This blog recently discussed whether international mechanisms exist to award damages caused by potential cyberwars. And now it appears that a cyberwar actually is taking place with respect to Ukraine.
Press accounts have been rampant in terms of the turmoil over Crimea, Russia, and Ukraine. And while there have been possible threats of physical force, there also have been reports of disruption of mobile communications as a result of distributed denial of service (DDoS) attacks.
The Christian Science Monitor reports that 42 cyberattacks hit Ukrainian government websites during Crimea's vote to secede from Ukraine and join Russia. On top of that, there reportedly has been defacement of some Ukrainian state-run news websites and social media outlets, with pro-Russian propaganda replacing their original content.
And before that, "cyberspies" reportedly targeted certain Ukrainian computer systems.
Do the above types of activities amount to cyber crimes or do they verge into the realm of armed conflict?
In and of themselves, these activities do not appear to constitute armed conflict. However, if these cyber activities escalate such that they are supporting violent efforts, then they could be deemed part of an armed conflict. In that event, the international law of armed conflictcould come into play.

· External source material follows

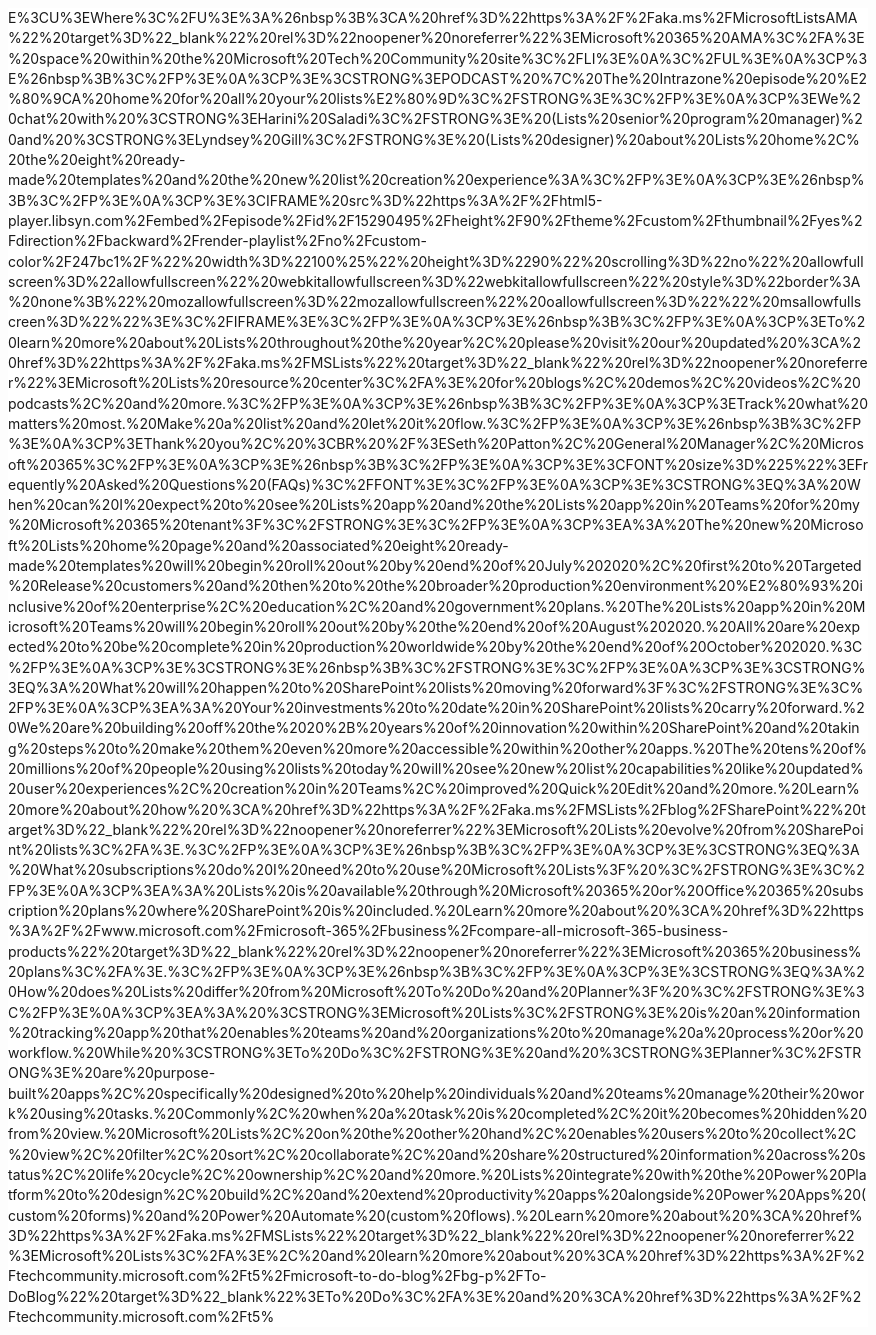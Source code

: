 E%3CU%3EWhere%3C%2FU%3E%3A%26nbsp%3B%3CA%20href%3D%22https%3A%2F%2Faka.ms%2FMicrosoftListsAMA%22%20target%3D%22_blank%22%20rel%3D%22noopener%20noreferrer%22%3EMicrosoft%20365%20AMA%3C%2FA%3E%20space%20within%20the%20Microsoft%20Tech%20Community%20site%3C%2FLI%3E%0A%3C%2FUL%3E%0A%3CP%3E%26nbsp%3B%3C%2FP%3E%0A%3CP%3E%3CSTRONG%3EPODCAST%20%7C%20The%20Intrazone%20episode%20%E2%80%9CA%20home%20for%20all%20your%20lists%E2%80%9D%3C%2FSTRONG%3E%3C%2FP%3E%0A%3CP%3EWe%20chat%20with%20%3CSTRONG%3EHarini%20Saladi%3C%2FSTRONG%3E%20(Lists%20senior%20program%20manager)%20and%20%3CSTRONG%3ELyndsey%20Gill%3C%2FSTRONG%3E%20(Lists%20designer)%20about%20Lists%20home%2C%20the%20eight%20ready-made%20templates%20and%20the%20new%20list%20creation%20experience%3A%3C%2FP%3E%0A%3CP%3E%26nbsp%3B%3C%2FP%3E%0A%3CP%3E%3CIFRAME%20src%3D%22https%3A%2F%2Fhtml5-player.libsyn.com%2Fembed%2Fepisode%2Fid%2F15290495%2Fheight%2F90%2Ftheme%2Fcustom%2Fthumbnail%2Fyes%2Fdirection%2Fbackward%2Frender-playlist%2Fno%2Fcustom-color%2F247bc1%2F%22%20width%3D%22100%25%22%20height%3D%2290%22%20scrolling%3D%22no%22%20allowfullscreen%3D%22allowfullscreen%22%20webkitallowfullscreen%3D%22webkitallowfullscreen%22%20style%3D%22border%3A%20none%3B%22%20mozallowfullscreen%3D%22mozallowfullscreen%22%20oallowfullscreen%3D%22%22%20msallowfullscreen%3D%22%22%3E%3C%2FIFRAME%3E%3C%2FP%3E%0A%3CP%3E%26nbsp%3B%3C%2FP%3E%0A%3CP%3ETo%20learn%20more%20about%20Lists%20throughout%20the%20year%2C%20please%20visit%20our%20updated%20%3CA%20href%3D%22https%3A%2F%2Faka.ms%2FMSLists%22%20target%3D%22_blank%22%20rel%3D%22noopener%20noreferrer%22%3EMicrosoft%20Lists%20resource%20center%3C%2FA%3E%20for%20blogs%2C%20demos%2C%20videos%2C%20podcasts%2C%20and%20more.%3C%2FP%3E%0A%3CP%3E%26nbsp%3B%3C%2FP%3E%0A%3CP%3ETrack%20what%20matters%20most.%20Make%20a%20list%20and%20let%20it%20flow.%3C%2FP%3E%0A%3CP%3E%26nbsp%3B%3C%2FP%3E%0A%3CP%3EThank%20you%2C%20%3CBR%20%2F%3ESeth%20Patton%2C%20General%20Manager%2C%20Microsoft%20365%3C%2FP%3E%0A%3CP%3E%26nbsp%3B%3C%2FP%3E%0A%3CP%3E%3CFONT%20size%3D%225%22%3EFrequently%20Asked%20Questions%20(FAQs)%3C%2FFONT%3E%3C%2FP%3E%0A%3CP%3E%3CSTRONG%3EQ%3A%20When%20can%20I%20expect%20to%20see%20Lists%20app%20and%20the%20Lists%20app%20in%20Teams%20for%20my%20Microsoft%20365%20tenant%3F%3C%2FSTRONG%3E%3C%2FP%3E%0A%3CP%3EA%3A%20The%20new%20Microsoft%20Lists%20home%20page%20and%20associated%20eight%20ready-made%20templates%20will%20begin%20roll%20out%20by%20end%20of%20July%202020%2C%20first%20to%20Targeted%20Release%20customers%20and%20then%20to%20the%20broader%20production%20environment%20%E2%80%93%20inclusive%20of%20enterprise%2C%20education%2C%20and%20government%20plans.%20The%20Lists%20app%20in%20Microsoft%20Teams%20will%20begin%20roll%20out%20by%20the%20end%20of%20August%202020.%20All%20are%20expected%20to%20be%20complete%20in%20production%20worldwide%20by%20the%20end%20of%20October%202020.%3C%2FP%3E%0A%3CP%3E%3CSTRONG%3E%26nbsp%3B%3C%2FSTRONG%3E%3C%2FP%3E%0A%3CP%3E%3CSTRONG%3EQ%3A%20What%20will%20happen%20to%20SharePoint%20lists%20moving%20forward%3F%3C%2FSTRONG%3E%3C%2FP%3E%0A%3CP%3EA%3A%20Your%20investments%20to%20date%20in%20SharePoint%20lists%20carry%20forward.%20We%20are%20building%20off%20the%2020%2B%20years%20of%20innovation%20within%20SharePoint%20and%20taking%20steps%20to%20make%20them%20even%20more%20accessible%20within%20other%20apps.%20The%20tens%20of%20millions%20of%20people%20using%20lists%20today%20will%20see%20new%20list%20capabilities%20like%20updated%20user%20experiences%2C%20creation%20in%20Teams%2C%20improved%20Quick%20Edit%20and%20more.%20Learn%20more%20about%20how%20%3CA%20href%3D%22https%3A%2F%2Faka.ms%2FMSLists%2Fblog%2FSharePoint%22%20target%3D%22_blank%22%20rel%3D%22noopener%20noreferrer%22%3EMicrosoft%20Lists%20evolve%20from%20SharePoint%20lists%3C%2FA%3E.%3C%2FP%3E%0A%3CP%3E%26nbsp%3B%3C%2FP%3E%0A%3CP%3E%3CSTRONG%3EQ%3A%20What%20subscriptions%20do%20I%20need%20to%20use%20Microsoft%20Lists%3F%20%3C%2FSTRONG%3E%3C%2FP%3E%0A%3CP%3EA%3A%20Lists%20is%20available%20through%20Microsoft%20365%20or%20Office%20365%20subscription%20plans%20where%20SharePoint%20is%20included.%20Learn%20more%20about%20%3CA%20href%3D%22https%3A%2F%2Fwww.microsoft.com%2Fmicrosoft-365%2Fbusiness%2Fcompare-all-microsoft-365-business-products%22%20target%3D%22_blank%22%20rel%3D%22noopener%20noreferrer%22%3EMicrosoft%20365%20business%20plans%3C%2FA%3E.%3C%2FP%3E%0A%3CP%3E%26nbsp%3B%3C%2FP%3E%0A%3CP%3E%3CSTRONG%3EQ%3A%20How%20does%20Lists%20differ%20from%20Microsoft%20To%20Do%20and%20Planner%3F%20%3C%2FSTRONG%3E%3C%2FP%3E%0A%3CP%3EA%3A%20%3CSTRONG%3EMicrosoft%20Lists%3C%2FSTRONG%3E%20is%20an%20information%20tracking%20app%20that%20enables%20teams%20and%20organizations%20to%20manage%20a%20process%20or%20workflow.%20While%20%3CSTRONG%3ETo%20Do%3C%2FSTRONG%3E%20and%20%3CSTRONG%3EPlanner%3C%2FSTRONG%3E%20are%20purpose-built%20apps%2C%20specifically%20designed%20to%20help%20individuals%20and%20teams%20manage%20their%20work%20using%20tasks.%20Commonly%2C%20when%20a%20task%20is%20completed%2C%20it%20becomes%20hidden%20from%20view.%20Microsoft%20Lists%2C%20on%20the%20other%20hand%2C%20enables%20users%20to%20collect%2C%20view%2C%20filter%2C%20sort%2C%20collaborate%2C%20and%20share%20structured%20information%20across%20status%2C%20life%20cycle%2C%20ownership%2C%20and%20more.%20Lists%20integrate%20with%20the%20Power%20Platform%20to%20design%2C%20build%2C%20and%20extend%20productivity%20apps%20alongside%20Power%20Apps%20(custom%20forms)%20and%20Power%20Automate%20(custom%20flows).%20Learn%20more%20about%20%3CA%20href%3D%22https%3A%2F%2Faka.ms%2FMSLists%22%20target%3D%22_blank%22%20rel%3D%22noopener%20noreferrer%22%3EMicrosoft%20Lists%3C%2FA%3E%2C%20and%20learn%20more%20about%20%3CA%20href%3D%22https%3A%2F%2Ftechcommunity.microsoft.com%2Ft5%2Fmicrosoft-to-do-blog%2Fbg-p%2FTo-DoBlog%22%20target%3D%22_blank%22%3ETo%20Do%3C%2FA%3E%20and%20%3CA%20href%3D%22https%3A%2F%2Ftechcommunity.microsoft.com%2Ft5%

The law of armed conflict seeks to protect persons who are not participating in hostilities, and governs the methods of warfare between combatants. The law of armed conflict derives from the Geneva Conventions, the Hague Conventions, treatises, case law, and customary international law.
An ultimate goal of the law of armed conflict is to limit the destructive effect of warfare and to lessen human suffering.
Will the law of armed conflict in service of this goal be brought to bear when it comes to Ukrainian DDoS attacks and related cyber activities? We shall see.